Quizá no está suficientemente escrita la historia social de la política, es decir, el relato de cómo han ido evolucionando las formas políticas, más allá de las ideologías y de las organizaciones sociales. Si esta historia estuviera escrita con amplitud y rigor seguramente podríamos comprobar que la evolución de las ideas de «ser» y «parecer» tienen mucho que ver con la evolución ética de las sociedades.

No contar con esa historia social de la política nos obliga a partir de nuestras propias vivencias que, por otro lado, no son menos valiosas que el estudio de la historia. Así pues, a nadie se le escapa, por ejemplo, que si antes era un motivo de desprestigio «pasarse de listo» (es decir, parecer más listo de lo que se era) ahora, para sobrevivir, es casi imprescindible «hacerse el tonto» (es decir, parecer más tonto de lo que se es).

Esto denota la evolución intelectual y cultural de la sociedad en el último medio siglo, y pone encima de la mesa una de las cuestiones clave que está determinando la política contemporánea. Los líderes que han dominado y dominan la política (el mejor ejemplo es quizá Mariano Rajoy) han pasado siempre por personas mediocres que en realidad eran inteligentes, pero que tuvieron que parecer tontas para llegar donde estaban. La sociedad ahora se siente agredida por las personas inteligentes, y quienes han tenido éxito han sido aquellas que nunca lo parecieron.

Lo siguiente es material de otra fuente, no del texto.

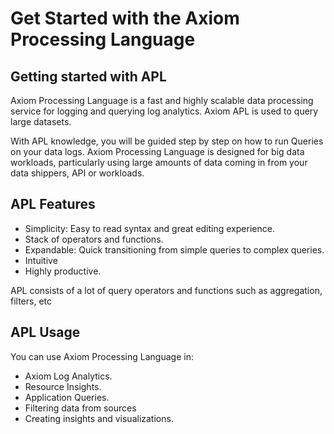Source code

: <div class="axi-header">
  <h1>Get Started with the Axiom Processing Language</h1>
</div>

## Getting started with APL

Axiom Processing Language is a fast and highly scalable data processing service for logging and querying log analytics. Axiom APL is used to query large datasets. 

With APL knowledge, you will be guided step by step on how to run Queries on your data logs. Axiom Processing Language is designed for big data workloads, particularly using large amounts of data coming in from your data shippers, API or workloads. 
## APL Features

- Simplicity: Easy to read syntax and great editing experience. 
- Stack of operators and functions. 
- Expandable: Quick transitioning from simple queries to complex queries. 
- Intuitive 
- Highly productive. 

APL consists of a lot of query operators and functions such as aggregation, filters, etc

## APL Usage

You can use Axiom Processing Language in: 

- Axiom Log Analytics. 
- Resource Insights. 
- Application Queries. 
- Filtering data from sources
- Creating insights and visualizations. 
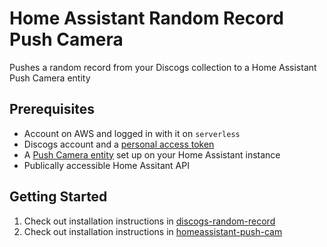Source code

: # Home Assistant Random Record Push Camera

Pushes a random record from your Discogs collection to a Home Assistant Push Camera entity

## Prerequisites

- Account on AWS and logged in with it on `serverless`
- Discogs account and a [personal access token](https://www.discogs.com/settings/developers)
- A [Push Camera entity](https://www.home-assistant.io/components/camera.push/) set up on your Home Assistant instance
- Publically accessible Home Assitant API

## Getting Started

1. Check out installation instructions in [discogs-random-record](./discogs-random-record)
2. Check out installation instructions in [homeassistant-push-cam](./homeassistant-push-cam)
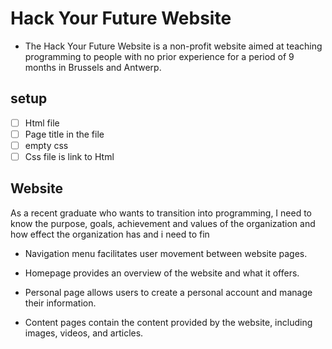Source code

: # Hack Your Future Website

- The Hack Your Future Website is a non-profit website aimed at teaching
  programming to people with no prior experience for a period of 9 months in
  Brussels and Antwerp.

## setup

- [ ] Html file
- [ ] Page title in the file
- [ ] empty css
- [ ] Css file is link to Html

## Website

As a recent graduate who wants to transition into programming, I need to know
the purpose, goals, achievement and values of the organization and how effect
the organization has and i need to fin

- Navigation menu facilitates user movement between website pages.

- Homepage provides an overview of the website and what it offers.

- Personal page allows users to create a personal account and manage their
  information.

- Content pages contain the content provided by the website, including images,
  videos, and articles.

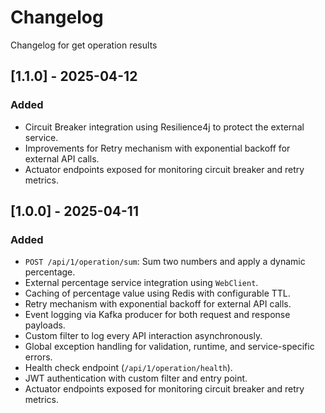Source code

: # Changelog

Changelog for get operation results

## [1.1.0] - 2025-04-12
### Added
- Circuit Breaker integration using Resilience4j to protect the external service.
- Improvements for Retry mechanism with exponential backoff for external API calls.
- Actuator endpoints exposed for monitoring circuit breaker and retry metrics.

## [1.0.0] - 2025-04-11
### Added
- `POST /api/1/operation/sum`: Sum two numbers and apply a dynamic percentage.
- External percentage service integration using `WebClient`.
- Caching of percentage value using Redis with configurable TTL.
- Retry mechanism with exponential backoff for external API calls.
- Event logging via Kafka producer for both request and response payloads.
- Custom filter to log every API interaction asynchronously.
- Global exception handling for validation, runtime, and service-specific errors.
- Health check endpoint (`/api/1/operation/health`).
- JWT authentication with custom filter and entry point.
- Actuator endpoints exposed for monitoring circuit breaker and retry metrics.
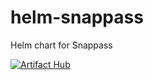 # helm-snappass
Helm chart for Snappass

[![Artifact Hub](https://img.shields.io/endpoint?url=https://artifacthub.io/badge/repository/snappass)](https://artifacthub.io/packages/search?repo=snappass)
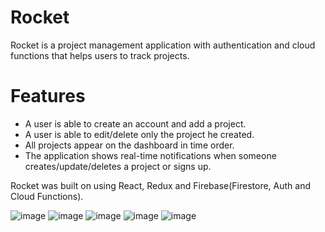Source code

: # Rocket

Rocket is a project management application with authentication and cloud functions that helps users to track projects.

# Features
- A user is able to create an account and add a project.
- A user is able to edit/delete only the project he created.
- All projects appear on the dashboard in time order.
- The application shows real-time notifications when someone creates/update/deletes a project or signs up.

Rocket was built on using React, Redux and Firebase(Firestore, Auth and Cloud Functions).

![image](https://user-images.githubusercontent.com/26104823/50453050-10587180-090c-11e9-9d20-049629dd47c2.png)
![image](https://user-images.githubusercontent.com/26104823/50453069-1c443380-090c-11e9-8c29-8e589ce1565b.png)
![image](https://user-images.githubusercontent.com/26104823/50453072-2108e780-090c-11e9-827b-02a395c7c7bc.png)
![image](https://user-images.githubusercontent.com/26104823/50459335-31cf5280-0938-11e9-8aaf-f0ff530050c5.png)
![image](https://user-images.githubusercontent.com/26104823/50459332-309e2580-0938-11e9-825b-b4b089c500e6.png)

Otra cosa que vende mucho es la humildad. Aunque sea aparente, eso da igual, pero la sociedad no soporta a las personas seguras de sí mismas, que saben lo que quieren y lo que no quieren, que pisan fuerte, que eligen a las personas válidas y se alejan de las que no lo son; la sociedad española contemporánea prefiere personas débiles, que bajen la cabeza, que parezca que a todo el mundo consideran y que ponen ojitos de sumisión ante las preguntas de los periodistas.

El mejor ejemplo de ello es Pablo Iglesias, cuya soberbia es quizá su principal defecto, advertido por todos los asesores, y trata de ocultarla bajo una falsa modestia que nadie se cree, arqueando las cejas artificialmente y verbalizando continuamente la palabra «humildad» para tratar de compensar lo que su lenguaje corporal delata sin necesidad de que abra la boca.

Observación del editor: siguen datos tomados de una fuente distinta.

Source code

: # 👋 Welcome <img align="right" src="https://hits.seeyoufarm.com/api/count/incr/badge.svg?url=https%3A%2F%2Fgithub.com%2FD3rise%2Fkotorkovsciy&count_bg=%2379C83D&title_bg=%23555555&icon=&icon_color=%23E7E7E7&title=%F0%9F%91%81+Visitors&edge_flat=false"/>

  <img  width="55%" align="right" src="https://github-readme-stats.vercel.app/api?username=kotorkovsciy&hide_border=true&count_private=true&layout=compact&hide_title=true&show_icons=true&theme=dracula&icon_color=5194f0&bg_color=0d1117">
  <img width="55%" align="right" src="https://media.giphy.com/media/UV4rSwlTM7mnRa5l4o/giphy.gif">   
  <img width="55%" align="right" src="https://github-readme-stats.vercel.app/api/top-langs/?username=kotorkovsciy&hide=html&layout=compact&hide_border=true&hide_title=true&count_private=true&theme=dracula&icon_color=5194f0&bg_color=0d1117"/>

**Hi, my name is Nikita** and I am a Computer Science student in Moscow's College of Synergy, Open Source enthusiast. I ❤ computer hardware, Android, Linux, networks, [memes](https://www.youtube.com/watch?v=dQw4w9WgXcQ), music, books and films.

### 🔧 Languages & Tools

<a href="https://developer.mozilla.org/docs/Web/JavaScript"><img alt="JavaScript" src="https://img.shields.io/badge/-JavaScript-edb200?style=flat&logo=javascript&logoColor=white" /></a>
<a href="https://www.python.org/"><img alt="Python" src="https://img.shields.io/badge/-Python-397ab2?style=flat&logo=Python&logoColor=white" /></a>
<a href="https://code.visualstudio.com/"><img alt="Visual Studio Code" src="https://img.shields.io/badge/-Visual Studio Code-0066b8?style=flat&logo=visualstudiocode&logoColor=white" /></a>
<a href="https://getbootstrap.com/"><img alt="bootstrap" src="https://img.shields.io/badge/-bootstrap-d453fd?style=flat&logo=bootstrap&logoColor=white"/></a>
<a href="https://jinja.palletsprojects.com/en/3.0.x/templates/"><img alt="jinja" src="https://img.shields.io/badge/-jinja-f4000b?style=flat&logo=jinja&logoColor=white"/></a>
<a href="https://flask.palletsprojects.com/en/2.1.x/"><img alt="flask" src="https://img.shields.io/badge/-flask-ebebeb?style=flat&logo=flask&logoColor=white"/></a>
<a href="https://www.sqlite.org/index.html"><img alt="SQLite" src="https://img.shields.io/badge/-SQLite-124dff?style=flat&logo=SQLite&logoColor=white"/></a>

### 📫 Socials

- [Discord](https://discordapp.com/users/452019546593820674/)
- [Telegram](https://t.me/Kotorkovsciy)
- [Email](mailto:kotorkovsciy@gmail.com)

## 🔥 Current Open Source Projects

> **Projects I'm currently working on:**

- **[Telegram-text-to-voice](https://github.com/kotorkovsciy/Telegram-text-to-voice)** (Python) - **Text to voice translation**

Pero el principal problema de Iglesias no es que sea una persona tan segura de sí misma que puede generar antipatía, sino que intenta parecer lo que no es, y eso es mucho peor que cualquier otra cosa. Es posible que la sociedad actual no soporte, por su propia fragilidad, a las personas seguras de sí mismas, pero aún es peor falsear lo que eres.

Dicho de otro modo, y resumiendo: en política siempre hay una distancia entre lo que parece y lo que es, siendo lo ideal que esa distancia se acorte lo más posible. Por otro lado, la sociedad actual ha impuesto apariencias contrarias a las de antaño: si antes era veneno para las urnas parecer tonto y parecer débil, ahora resulta peligroso parecer listo y parecer fuerte. La mezcla de ambas cuestiones obliga a la ciudadanía a preguntarse permanentemente sobre aquello que está votando, en lo que concierne a los liderazgos de los grandes partidos.

El empeño de los asesores de imagen y gurús de la comunicación política por hacer parecer a los líderes aquello que no son es un intento siempre fallido, pues cada persona transmite lo que es de forma inevitable mediante la comunicación no verbal. Por eso lo importante no es tanto obsesionarse por la imagen como obsesionarse por la ideología, que es lo que, al final del camino, determina la buena política de la mala, sea política de la nueva o política de la vieja.

Y es ahí, en la ideología, en la ética, en la gestión, en la política con mayúsculas, donde la apariencia no puede sostenerse durante demasiado tiempo. Es la realidad la que flota como el corcho. Y esta cuestión va a ser determinante en la política española de los dos próximos años.